Anna-Seghers-Gedenkstätte
Archiv der Akademie der Künste
Fast drei Jahrzehnte, von 1955 bis zu ihrem Tod 1983, lebte Anna Seghers in einem unauffälligen Mietshaus in Adlershof im Süden Berlins. Sie hatte hier in der Volkswohlstraße 81, heute Anna-Seghers-Straße, einen Ort gefunden, an dem sie nach ihren Vorstellungen leben konnte, was vor allem bedeutete, ungestört arbeiten zu können.

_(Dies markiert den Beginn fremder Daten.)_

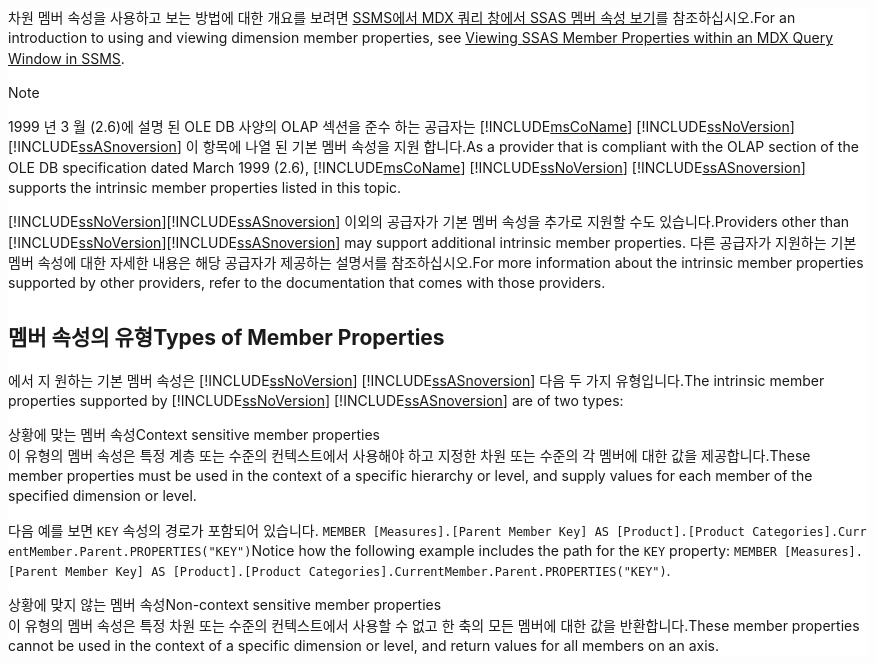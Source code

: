  <span data-ttu-id="79e6b-109">차원 멤버 속성을 사용하고 보는 방법에 대한 개요를 보려면 [SSMS에서 MDX 쿼리 창에서 SSAS 멤버 속성 보기](https://go.microsoft.com/fwlink/?LinkId=317362)를 참조하십시오.</span><span class="sxs-lookup"><span data-stu-id="79e6b-109">For an introduction to using and viewing dimension member properties, see [Viewing SSAS Member Properties within an MDX Query Window in SSMS](https://go.microsoft.com/fwlink/?LinkId=317362).</span></span>  
  
> [!NOTE]  
>  <span data-ttu-id="79e6b-110">1999 년 3 월 (2.6)에 설명 된 OLE DB 사양의 OLAP 섹션을 준수 하는 공급자는 [!INCLUDE[msCoName](../../../includes/msconame-md.md)] [!INCLUDE[ssNoVersion](../../../includes/ssnoversion-md.md)] [!INCLUDE[ssASnoversion](../../../includes/ssasnoversion-md.md)] 이 항목에 나열 된 기본 멤버 속성을 지원 합니다.</span><span class="sxs-lookup"><span data-stu-id="79e6b-110">As a provider that is compliant with the OLAP section of the OLE DB specification dated March 1999 (2.6), [!INCLUDE[msCoName](../../../includes/msconame-md.md)] [!INCLUDE[ssNoVersion](../../../includes/ssnoversion-md.md)] [!INCLUDE[ssASnoversion](../../../includes/ssasnoversion-md.md)] supports the intrinsic member properties listed in this topic.</span></span>  
>   
>  <span data-ttu-id="79e6b-111">[!INCLUDE[ssNoVersion](../../../includes/ssnoversion-md.md)][!INCLUDE[ssASnoversion](../../../includes/ssasnoversion-md.md)] 이외의 공급자가 기본 멤버 속성을 추가로 지원할 수도 있습니다.</span><span class="sxs-lookup"><span data-stu-id="79e6b-111">Providers other than [!INCLUDE[ssNoVersion](../../../includes/ssnoversion-md.md)][!INCLUDE[ssASnoversion](../../../includes/ssasnoversion-md.md)] may support additional intrinsic member properties.</span></span> <span data-ttu-id="79e6b-112">다른 공급자가 지원하는 기본 멤버 속성에 대한 자세한 내용은 해당 공급자가 제공하는 설명서를 참조하십시오.</span><span class="sxs-lookup"><span data-stu-id="79e6b-112">For more information about the intrinsic member properties supported by other providers, refer to the documentation that comes with those providers.</span></span>  
  
## <a name="types-of-member-properties"></a><span data-ttu-id="79e6b-113">멤버 속성의 유형</span><span class="sxs-lookup"><span data-stu-id="79e6b-113">Types of Member Properties</span></span>  
 <span data-ttu-id="79e6b-114">에서 지 원하는 기본 멤버 속성은 [!INCLUDE[ssNoVersion](../../../includes/ssnoversion-md.md)] [!INCLUDE[ssASnoversion](../../../includes/ssasnoversion-md.md)] 다음 두 가지 유형입니다.</span><span class="sxs-lookup"><span data-stu-id="79e6b-114">The intrinsic member properties supported by [!INCLUDE[ssNoVersion](../../../includes/ssnoversion-md.md)] [!INCLUDE[ssASnoversion](../../../includes/ssasnoversion-md.md)] are of two types:</span></span>  
  
 <span data-ttu-id="79e6b-115">상황에 맞는 멤버 속성</span><span class="sxs-lookup"><span data-stu-id="79e6b-115">Context sensitive member properties</span></span>  
 <span data-ttu-id="79e6b-116">이 유형의 멤버 속성은 특정 계층 또는 수준의 컨텍스트에서 사용해야 하고 지정한 차원 또는 수준의 각 멤버에 대한 값을 제공합니다.</span><span class="sxs-lookup"><span data-stu-id="79e6b-116">These member properties must be used in the context of a specific hierarchy or level, and supply values for each member of the specified dimension or level.</span></span>  
  
 <span data-ttu-id="79e6b-117">다음 예를 보면 `KEY` 속성의 경로가 포함되어 있습니다. `MEMBER [Measures].[Parent Member Key] AS [Product].[Product Categories].CurrentMember.Parent.PROPERTIES("KEY")`</span><span class="sxs-lookup"><span data-stu-id="79e6b-117">Notice how the following example includes the path for the `KEY` property: `MEMBER [Measures].[Parent Member Key] AS [Product].[Product Categories].CurrentMember.Parent.PROPERTIES("KEY")`.</span></span>  
  
 <span data-ttu-id="79e6b-118">상황에 맞지 않는 멤버 속성</span><span class="sxs-lookup"><span data-stu-id="79e6b-118">Non-context sensitive member properties</span></span>  
 <span data-ttu-id="79e6b-119">이 유형의 멤버 속성은 특정 차원 또는 수준의 컨텍스트에서 사용할 수 없고 한 축의 모든 멤버에 대한 값을 반환합니다.</span><span class="sxs-lookup"><span data-stu-id="79e6b-119">These member properties cannot be used in the context of a specific dimension or level, and return values for all members on an axis.</span></span>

Seit 1985 ist die Anna-Seghers-Gedenkstätte der Öffentlichkeit zugänglich. Fast alles wurde unverändert belassen. Im Wohn- und Arbeitszimmer ist die umfangreiche Bibliothek zu besichtigen. In den bis zur Decke reichenden Bücherregalen stehen etwa 10 000 Bände, darunter sehr alte und seltene Exemplare. Sie sind zumeist mit dem Exlibris der Netty Reiling versehen, dem Mädchennamen von Anna Seghers.

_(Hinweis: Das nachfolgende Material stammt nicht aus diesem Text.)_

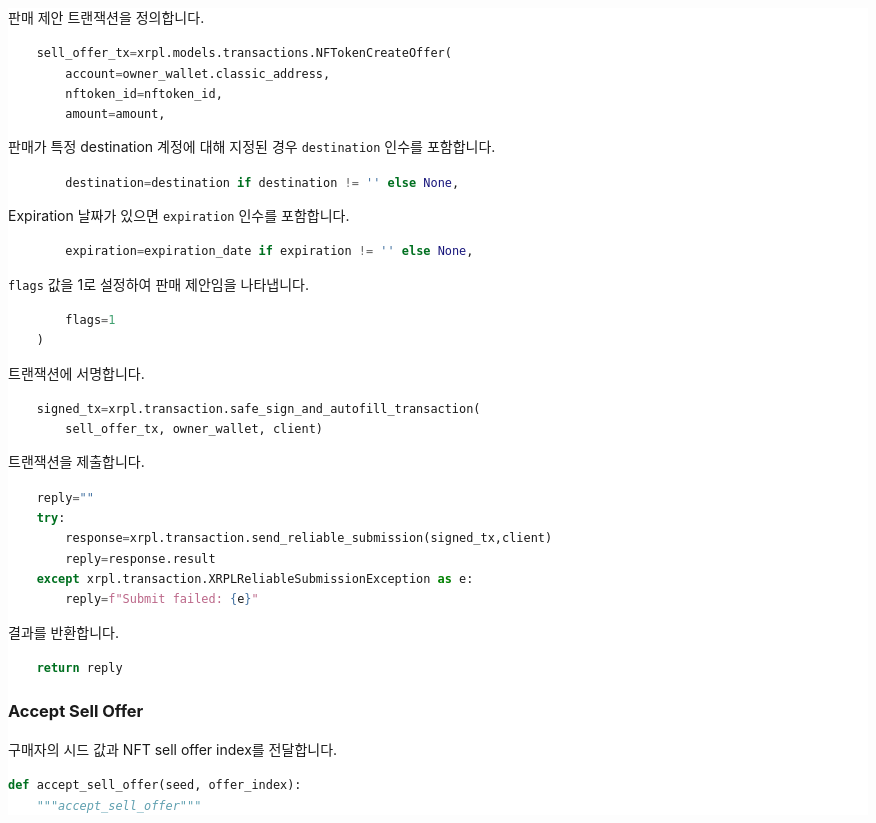 판매 제안 트랜잭션을 정의합니다.

```python
    sell_offer_tx=xrpl.models.transactions.NFTokenCreateOffer(
        account=owner_wallet.classic_address,
        nftoken_id=nftoken_id,
        amount=amount,
```

판매가 특정 destination 계정에 대해 지정된 경우 `destination` 인수를 포함합니다.

```python
        destination=destination if destination != '' else None,
```

Expiration 날짜가 있으면 `expiration` 인수를 포함합니다.

```python
        expiration=expiration_date if expiration != '' else None,
```

`flags` 값을 1로 설정하여 판매 제안임을 나타냅니다.

```python
        flags=1
    )
```

트랜잭션에 서명합니다.

```python
    signed_tx=xrpl.transaction.safe_sign_and_autofill_transaction(
        sell_offer_tx, owner_wallet, client)
```

트랜잭션을 제출합니다.

```python
    reply=""
    try:
        response=xrpl.transaction.send_reliable_submission(signed_tx,client)
        reply=response.result
    except xrpl.transaction.XRPLReliableSubmissionException as e:
        reply=f"Submit failed: {e}"
```

결과를 반환합니다.

```python
    return reply
```

### Accept Sell Offer <a href="#accept-sell-offer-1" id="accept-sell-offer-1"></a>

구매자의 시드 값과 NFT sell offer index를 전달합니다.

```python
def accept_sell_offer(seed, offer_index):
    """accept_sell_offer"""
```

Die Wohnung ist zweckmäßig eingerichtet, mit Möbeln aus den fünfziger Jahren, einfachen, stabilen Holztischen, einer behaglichen Sitzecke und einem großen Kachelofen mit Sitzbank. Auf dem Schreibtisch im Arbeitszimmer steht die alte Remington-Schreibmaschine, die den Weg aus dem mexikanischen Exil nach Deutschland mitgemacht hat.

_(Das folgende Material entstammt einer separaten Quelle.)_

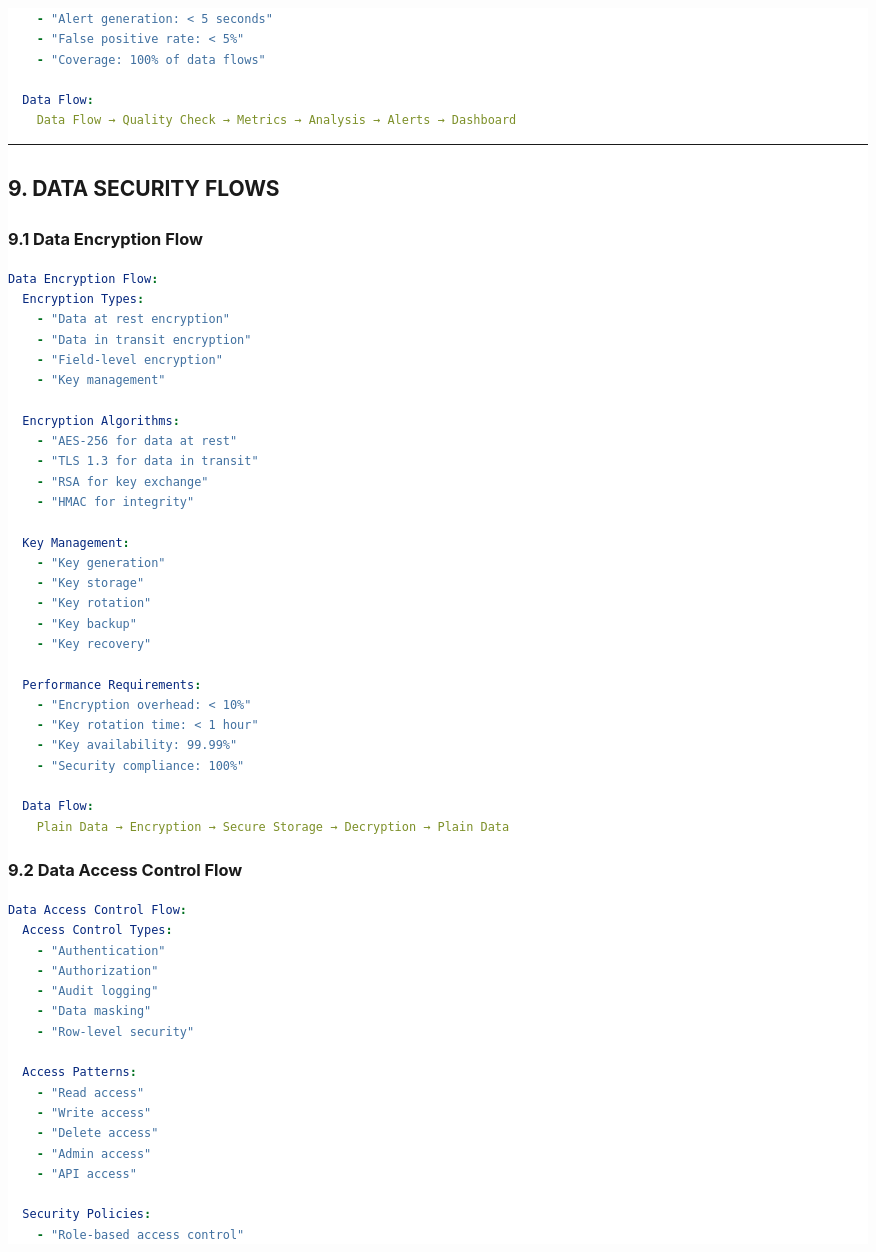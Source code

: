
 ```yaml
    - "Alert generation: < 5 seconds"
    - "False positive rate: < 5%"
    - "Coverage: 100% of data flows"
  
  Data Flow:
    Data Flow → Quality Check → Metrics → Analysis → Alerts → Dashboard
```

---

## 9. DATA SECURITY FLOWS

### 9.1 Data Encryption Flow
```yaml
Data Encryption Flow:
  Encryption Types:
    - "Data at rest encryption"
    - "Data in transit encryption"
    - "Field-level encryption"
    - "Key management"
  
  Encryption Algorithms:
    - "AES-256 for data at rest"
    - "TLS 1.3 for data in transit"
    - "RSA for key exchange"
    - "HMAC for integrity"
  
  Key Management:
    - "Key generation"
    - "Key storage"
    - "Key rotation"
    - "Key backup"
    - "Key recovery"
  
  Performance Requirements:
    - "Encryption overhead: < 10%"
    - "Key rotation time: < 1 hour"
    - "Key availability: 99.99%"
    - "Security compliance: 100%"
  
  Data Flow:
    Plain Data → Encryption → Secure Storage → Decryption → Plain Data
```

### 9.2 Data Access Control Flow
```yaml
Data Access Control Flow:
  Access Control Types:
    - "Authentication"
    - "Authorization"
    - "Audit logging"
    - "Data masking"
    - "Row-level security"
  
  Access Patterns:
    - "Read access"
    - "Write access"
    - "Delete access"
    - "Admin access"
    - "API access"
  
  Security Policies:
    - "Role-based access control"
```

Im Zimmer von Lásló Radványi, Anna Seghers’ Ehemann, ist neben der Sammlung der Erstausgaben und einer umfangreichen Sammlung deutscher und fremdsprachiger Belegexemplare eine kleine ständige Ausstellung zu Leben und Werk von Anna Seghers zu sehen.
Die Anna-Seghers-Gedenkstätte ist eine Einrichtung der Akademie der Künste.